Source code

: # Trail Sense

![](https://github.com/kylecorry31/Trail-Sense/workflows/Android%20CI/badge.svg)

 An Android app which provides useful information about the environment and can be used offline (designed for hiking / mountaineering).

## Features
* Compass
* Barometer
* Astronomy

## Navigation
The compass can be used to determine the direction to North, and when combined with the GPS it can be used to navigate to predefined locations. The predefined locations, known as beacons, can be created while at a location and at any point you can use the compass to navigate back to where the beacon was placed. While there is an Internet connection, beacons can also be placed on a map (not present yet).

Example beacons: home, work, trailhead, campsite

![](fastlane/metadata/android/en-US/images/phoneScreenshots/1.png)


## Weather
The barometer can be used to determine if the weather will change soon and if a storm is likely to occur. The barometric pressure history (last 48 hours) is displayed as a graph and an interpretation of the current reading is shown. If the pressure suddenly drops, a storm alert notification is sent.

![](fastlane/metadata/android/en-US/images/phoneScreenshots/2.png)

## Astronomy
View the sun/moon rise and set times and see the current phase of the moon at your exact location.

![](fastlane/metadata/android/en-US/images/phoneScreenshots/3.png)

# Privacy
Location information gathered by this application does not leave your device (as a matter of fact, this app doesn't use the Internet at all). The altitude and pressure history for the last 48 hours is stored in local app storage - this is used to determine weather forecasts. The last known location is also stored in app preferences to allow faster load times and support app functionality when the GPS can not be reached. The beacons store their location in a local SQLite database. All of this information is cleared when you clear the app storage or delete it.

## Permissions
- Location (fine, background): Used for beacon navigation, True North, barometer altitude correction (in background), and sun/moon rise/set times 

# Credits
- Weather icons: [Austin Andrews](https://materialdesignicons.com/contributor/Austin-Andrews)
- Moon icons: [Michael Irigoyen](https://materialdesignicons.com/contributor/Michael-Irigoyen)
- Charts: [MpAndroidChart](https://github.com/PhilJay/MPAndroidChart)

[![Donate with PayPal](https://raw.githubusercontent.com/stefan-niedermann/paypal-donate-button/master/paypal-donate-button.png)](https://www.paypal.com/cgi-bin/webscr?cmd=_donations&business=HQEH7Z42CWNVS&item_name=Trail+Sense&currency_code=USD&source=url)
####
Your objective ::
Read the listing line by line, and copy each line in which the word "information" is found.

Answer to the exercise ::
 An Android app which provides useful information about the environment and can be used offline (designed for hiking / mountaineering).
Location information gathered by this application does not leave your device (as a matter of fact, this app doesn't use the Internet at all). The altitude and pressure history for the last 48 hours is stored in local app storage - this is used to determine weather forecasts. The last known location is also stored in app preferences to allow faster load times and support app functionality when the GPS can not be reached. The beacons store their location in a local SQLite database. All of this information is cleared when you clear the app storage or delete it.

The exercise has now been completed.